The battle between Nvidia and the U.S. officials trying to regulate its China business began in earnest in late 2022, around the same time OpenAI’s chatbot ChatGPT kicked off the AI frenzy. Nvidia had the best chips to train AI models, and all the top players—OpenAI, Google, Amazon, Microsoft, Meta and more—clamored for as many as they could get.

Since late 2022, Nvidia’s shares have increased 10 times, from roughly $12 a share to about $120 a share now, and the company has at times been the world’s most valuable by market capitalization.

Former Commerce Secretary Gina Raimondo sought to control exports of advanced AI chips to China.

Chinese companies wanted to be in the vanguard of AI, too, especially DeepSeek, then a virtually unknown research unit inside a Chinese hedge-fund operator. In a presentation for an Nvidia conference in March 2022, an executive at the hedge fund described how it had amassed 10,000 of Nvidia’s then-cutting-edge A100 chips. The company was the first in China to put together a server with those AI chips, he said.

The Biden administration wanted to restrict China’s access to the technology, recognizing that AI was sure to have military applications, such as guiding a smart drone to identify the best target. With tensions rising over Taiwan, the U.S. didn’t want Beijing to gain an edge in a conflict.

In October 2022, it put in place the first export controls specifically targeting AI chips, including the A100s DeepSeek had bought—setting off a cat-and-mouse game of regulations to limit the spread of the chips. 

Nvidia’s engineers soon rolled out a chip called A800—a variant of the A100 that met U.S. rules and that Nvidia would effectively sell only within China. The development came at breakneck speed for an industry where new chips often take years.

Nvidia then developed another chip, the H800, an adaptation for the Chinese market of the company’s next-generation H100 AI chips, which were also effectively banned for export to China.

The new chips complied with Washington’s limits but used workarounds elsewhere that enabled them to be almost on par with its top products at the time, analysts said.

Huang after the opening ceremony of a partner company’s new factory in Taiwan last month.

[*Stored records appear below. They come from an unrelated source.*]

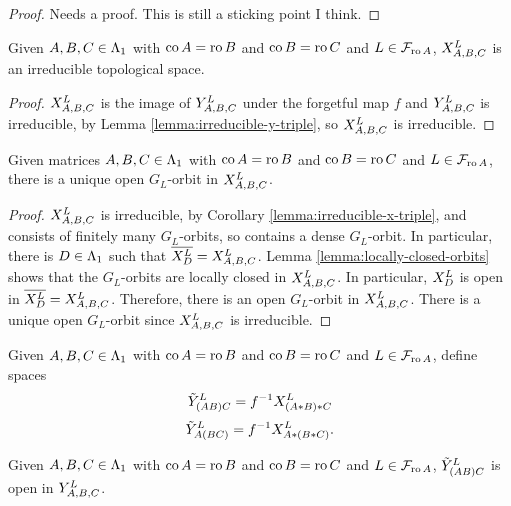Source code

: \documentclass[a4paper, 11pt]{report}
\begin{document}
{\color{blue}
\begin{proof}
Needs a proof. This is still a sticking point I think.
\end{proof}
}

\begin{corollary}\label{lemma:irreducible-x-triple}
Given $A,B,C\in\matrices$ with $\co{A}=\ro{B}$ and $\co{B}=\ro{C}$ and $L\in\flags_{\ro{A}}$, $\xprod[L]{A,B,C}$ is an irreducible topological space.
\end{corollary}

\begin{proof}
$\xprod[L]{A,B,C}$ is the image of $\yprod[L]{A,B,C}$ under the forgetful map $f$ and $\yprod[L]{A,B,C}$ is irreducible, by Lemma \ref{lemma:irreducible-y-triple}, so $\xprod[L]{A,B,C}$ is irreducible.
\end{proof}

\begin{lemma}\label{lemma:generic-triple-product}
Given matrices $A,B,C\in\matrices$ with $\co{A}=\ro{B}$ and $\co{B}=\ro{C}$ and $L\in\flags_{\ro{A}}$, there is a unique open $G_L$-orbit in $\xprod[L]{A,B,C}$.
\end{lemma}

\begin{proof}
$\xprod[L]{A,B,C}$ is irreducible, by Corollary \ref{lemma:irreducible-x-triple}, and consists of finitely many $G_L$-orbits, so contains a dense $G_L$-orbit. In particular, there is $D\in\matrices$ such that $\overline{\xprod[L]{D}}=\xprod[L]{A,B,C}$. Lemma \ref{lemma:locally-closed-orbits} shows that the $G_L$-orbits are locally closed in $\xprod[L]{A,B,C}$. In particular, $\xprod[L]{D}$ is open in $\overline{\xprod[L]{D}} = \xprod[L]{A,B,C}$. Therefore, there is an open $G_L$-orbit in $\xprod[L]{A,B,C}$. There is a unique open $G_L$-orbit since $\xprod[L]{A,B,C}$ is irreducible.
\end{proof}

\begin{definition}
Given $A,B,C\in\matrices$ with $\co{A}=\ro{B}$ and $\co{B}=\ro{C}$ and $L\in\flags_{\ro{A}}$, define spaces
\begin{equation*}
\zprod[L]{(AB)C} = f^{-1}\xprod[L]{(A\ast B)\ast C}
\end{equation*}
\begin{equation*}
\zprod[L]{A(BC)} = f^{-1}\xprod[L]{A\ast(B\ast C)}.
\end{equation*}
\end{definition}

\begin{lemma}\label{lemma:zprod-open-in-yprod-left}
Given $A,B,C\in\matrices$ with $\co{A}=\ro{B}$ and $\co{B}=\ro{C}$ and $L\in\flags_{\ro{A}}$, $\zprod[L]{(AB)C}$ is open in $\yprod[L]{A,B,C}$.
\end{lemma}
\end{document}
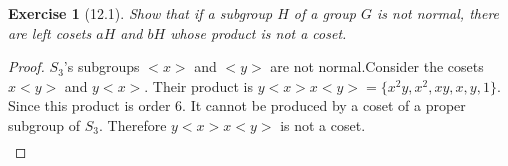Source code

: \documentclass[12pt]{article}
\newtheorem*{exer}{Exercise}
\begin{document}

\begin{exer}[12.1]
Show that if a subgroup $H$ of a group $G$ is not normal, there are left
cosets $aH$ and $bH$ whose product is not a coset. 
\end{exer}

\begin{proof}

$S_3$'s subgroups $<x>$ and $<y>$ are not normal.Consider the cosets $x<y>$
and $y<x>$. Their product is $y<x>x<y> = \{x^2y, x^2, xy, x, y, 1\}$.
Since this product is order 6. It cannot be produced by a coset of a proper
subgroup of $S_3$. Therefore $y<x>x<y>$ is not a coset.
    \begin{align*}
    \end{align*}

\end{proof}

\end{document}
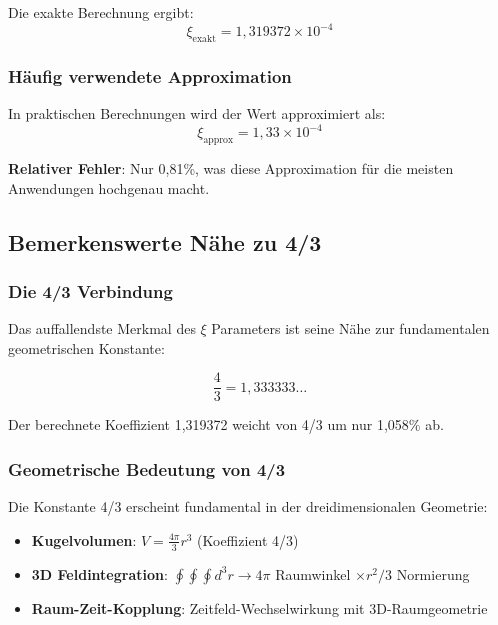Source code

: \documentclass[12pt,a4paper]{article}
\newcommand{\xipar}{\ensuremath{\xi}}
\newcommand{\mypi}{\ensuremath{\pi}}
\newcommand{\mytimes}{\ensuremath{\times}}
\newcommand{\myrightarrow}{\ensuremath{\rightarrow}}
\begin{document}
	Die exakte Berechnung ergibt:
	\begin{equation}
		\xipar_{\text{exakt}} = 1,319372 \mytimes 10^{-4}
		\label{eq:xi_exakt}
	\end{equation}
	
	\subsubsection{Häufig verwendete Approximation}
	\label{subsubsec:approximation}
	
	In praktischen Berechnungen wird der Wert approximiert als:
	\begin{equation}
		\xipar_{\text{approx}} = 1,33 \mytimes 10^{-4}
		\label{eq:xi_approx}
	\end{equation}
	
	\textbf{Relativer Fehler}: Nur 0,81\%, was diese Approximation für die meisten Anwendungen hochgenau macht.
	
	\subsection{Bemerkenswerte Nähe zu 4/3}
	\label{subsec:vier_drittel_naehe}
	
	\subsubsection{Die 4/3 Verbindung}
	\label{subsubsec:vier_drittel_verbindung}
	
	Das auffallendste Merkmal des $\xi$ Parameters ist seine Nähe zur fundamentalen geometrischen Konstante:
	
	\begin{equation}
		\frac{4}{3} = 1,333333\ldots
		\label{eq:vier_drittel}
	\end{equation}
	
	Der berechnete Koeffizient 1,319372 weicht von 4/3 um nur 1,058\% ab.
	
	\subsubsection{Geometrische Bedeutung von 4/3}
	\label{subsubsec:geometrische_bedeutung}
	
	Die Konstante 4/3 erscheint fundamental in der dreidimensionalen Geometrie:
	
	\begin{tcolorbox}[colback=green!5!white,colframe=green!75!black,title=Geometrische Bedeutung von 4/3]
		\begin{itemize}
			\item \textbf{Kugelvolumen}: $V = \frac{4\mypi}{3}r^3$ (Koeffizient 4/3)
			\item \textbf{3D Feldintegration}: $\oint\oint\oint d^3r \myrightarrow 4\mypi$ Raumwinkel $\mytimes r^2/3$ Normierung
			\item \textbf{Raum-Zeit-Kopplung}: Zeitfeld-Wechselwirkung mit 3D-Raumgeometrie
		\end{itemize}
	\end{tcolorbox}
	
\end{document}
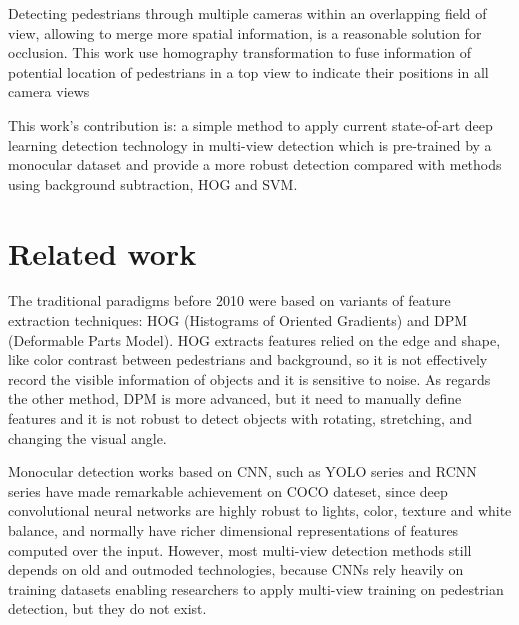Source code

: \documentclass[journal]{IEEEtran}
\begin{document}
Detecting pedestrians through multiple cameras within an overlapping field of view, allowing to merge more spatial information, is a reasonable solution for occlusion. This work use homography transformation to fuse information of potential location of pedestrians in a top view to indicate their positions in all camera views



This work's contribution is: a simple method to apply current state-of-art deep learning detection technology in multi-view detection which is pre-trained by a monocular dataset and provide a more robust detection compared with methods using background subtraction, HOG and SVM.
\section{Related work}
The traditional paradigms before 2010 were based on variants of  feature extraction techniques: HOG (Histograms of Oriented Gradients) and DPM (Deformable Parts Model). HOG extracts features relied on the edge and shape, like color contrast between pedestrians and background, so it is not effectively record the visible information of objects and it is sensitive to noise. As regards the other method, DPM is more advanced, but it need to manually define features and it is not robust to detect objects with rotating, stretching, and changing the visual angle.

Monocular detection works based on CNN, such as YOLO series and RCNN series have made remarkable achievement on COCO dateset, since deep convolutional neural networks are highly robust to lights, color, texture and white balance, and normally have richer dimensional representations of features computed over the input. However, most multi-view detection methods still depends on old and outmoded technologies, because CNNs rely heavily on training datasets enabling researchers to apply multi-view training on pedestrian detection, but they do not exist.




%
%
\end{document}
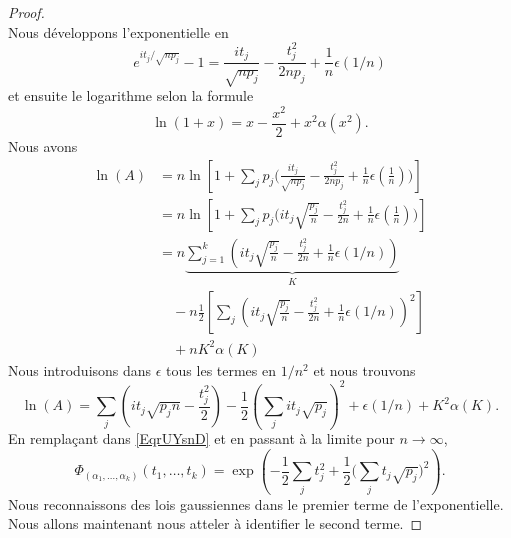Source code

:\begin{proof}
\begin{equation}
	\end{equation}
	Nous développons l'exponentielle en
	\begin{equation}
		e^{it_j/\sqrt{np_j}}-1=\frac{ it_j }{ \sqrt{np_j} }-\frac{ t_j^2 }{ 2np_j }+\frac{1}{ n }\epsilon(1/n)
	\end{equation}
	et ensuite le logarithme selon la formule
	\begin{equation}
		\ln(1+x)=x-\frac{ x^2 }{2}+x^2\alpha(x^2).
	\end{equation}
	Nous avons
	\begin{subequations}
		\begin{align}
			\ln(A) & =n\ln\left[ 1+\sum_jp_j\Big( \frac{ it_j }{ \sqrt{np_j} }-\frac{ t_j^2 }{ 2np_j }+\frac{1}{ n }\epsilon(\frac{1}{ n }) \Big) \right]     \\
			       & =n\ln\left[ 1+\sum_jp_j\Big(it_j \sqrt{\frac{ p_j }{ n }}-\frac{ t_j^2 }{ 2n}+\frac{1}{ n }\epsilon(\frac{1}{ n }) \Big) \right]         \\
			       & =n\underbrace{\sum_{j=1}^k\left( it_j\sqrt{\frac{ p_j }{ n }}-\frac{ t_j^2 }{ 2n }+\frac{1}{ n }\epsilon(1/n) \right)}_{K}               \\
			       & \quad-n\frac{ 1 }{2}\left[ \sum_{j}\left( it_j\sqrt{\frac{ p_j }{ n }}-\frac{ t_j^2 }{ 2n }+\frac{1}{ n }\epsilon(1/n) \right)^2 \right] \\
			       & \quad +nK^2\alpha(K)
		\end{align}
	\end{subequations}
	Nous introduisons dans \( \epsilon\) tous les termes en \( 1/n^2\) et nous trouvons
	\begin{equation}
		\ln(A)=\sum_j\left( it_j\sqrt{p_jn}-\frac{ t_j^2 }{2} \right)-\frac{ 1 }{2}\left( \sum_jit_j\sqrt{p_j} \right)^2+\epsilon(1/n)+K^2\alpha(K).
	\end{equation}
	En remplaçant dans \eqref{EqrUYsnD} et en passant à la limite pour \( n\to\infty\),
	\begin{equation}    \label{EaqTXgCW}
		\Phi_{(\alpha_1,\ldots, \alpha_k)}(t_1,\ldots, t_k)=\exp\left( -\frac{ 1 }{2}\sum_jt_j^2+\frac{ 1 }{2}\big( \sum_jt_j\sqrt{p_j} \big)^2 \right).
	\end{equation}
	Nous reconnaissons des lois gaussiennes dans le premier terme de l'exponentielle. Nous allons maintenant nous atteler à identifier le second terme.


\end{proof}
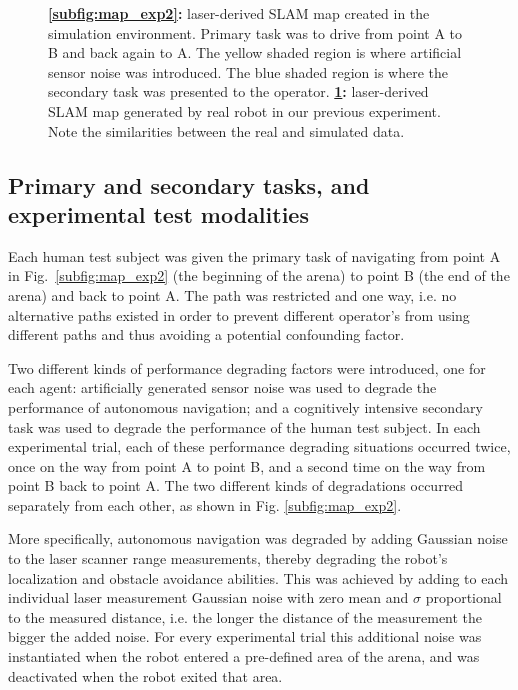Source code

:\documentclass[a4paper,12pt,oneside,openright]{bhamthesis}
\begin{document}
\begin{figure}
\begin{subfigure}[b]{0.45\textwidth}
		\caption{}
		\label{subfig:map_real_exp2}
	\end{subfigure}
	\hfill
	\caption{\textbf{\ref{subfig:map_exp2}:} laser-derived SLAM map created in the simulation environment. Primary task was to drive from point A to B and back again to A. The yellow shaded region is where artificial sensor noise was introduced. The blue shaded region is where the secondary task was presented to the operator. \textbf{\ref{subfig:map_real_exp2}:} laser-derived SLAM map generated by real robot in our previous experiment. Note the similarities between the real and simulated data.}
		\label{fig:maps_exp2}
	\end{figure}
	
\subsection{Primary and secondary tasks, and experimental test modalities}
Each human test subject was given the primary task of navigating from point A in Fig.~\ref{subfig:map_exp2} (the beginning of the arena) to point B (the end of the arena) and back to point A. The path was restricted and one way, i.e. no alternative paths existed in order to prevent different operator's from using different paths and thus avoiding a potential confounding factor.
	
Two different kinds of performance degrading factors were introduced, one for each agent: artificially generated sensor noise was used to degrade the performance of autonomous navigation; and a cognitively intensive secondary task was used to degrade the performance of the human test subject. In each experimental trial, each of these performance degrading situations occurred twice, once on the way from point A to point B, and a second time on the way from point B back to point A. The two different kinds of degradations occurred separately from each other, as shown in Fig. \ref{subfig:map_exp2}.
	
More specifically, autonomous navigation was degraded by adding Gaussian noise to the laser scanner range measurements, thereby degrading the robot's localization and obstacle avoidance abilities. This was achieved by adding to each individual laser measurement Gaussian noise with zero mean and $\sigma$ proportional to the measured distance, i.e. the longer the distance of the measurement the bigger the added noise. For every experimental trial this additional noise was instantiated when the robot entered a pre-defined area of the arena, and was deactivated when the robot exited that area.
	
\end{document}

China’s biggest tech companies, including TikTok parent ByteDance, have placed billions of dollars of orders for the chips Nvidia designed specifically for China. DeepSeek said in a research paper in December that it used around 2,000 H800s to train a model behind its chatbot.  

Nvidia’s strategy to sell modified chips angered U.S. officials, who were upset the company wasn’t being more helpful to curb China’s AI advances. They thought Nvidia wasn’t acting in the spirit of the rules, while the company said it was following them as written.

“That’s not productive,” said then-Commerce Secretary Gina Raimondo in December 2023. “Our national security goal is to have no AI special sauce in your chips.” Later that month, she toned down her criticism, calling Nvidia a good citizen and saying it was important to allow the company to continue to compete in the world. 

The U.S. put in new controls in October 2023 that required a license for Nvidia’s China-specific A800 and H800 chips. Again, Nvidia developed a new batch of chips that complied with the controls, including a model called the H20.

Battle over latest chip

While Chinese customers initially were concerned about the repeated downgrades in Nvidia’s chips, it became apparent by last year that the H20 was still plenty powerful for AI tasks, said people involved in the China AI business. Chinese rivals such as Huawei struggled to produce chips that could compete with Nvidia’s in sufficient quantities. 

Nvidia had stuffed into its chip package an additional AI-oriented memory unit to augment the H20’s capabilities, the people said. Thanks to the improvement, the H20 for China actually outperformed Nvidia’s H800 chip in certain scenarios, even though it had to comply with new U.S. restrictions, they said. 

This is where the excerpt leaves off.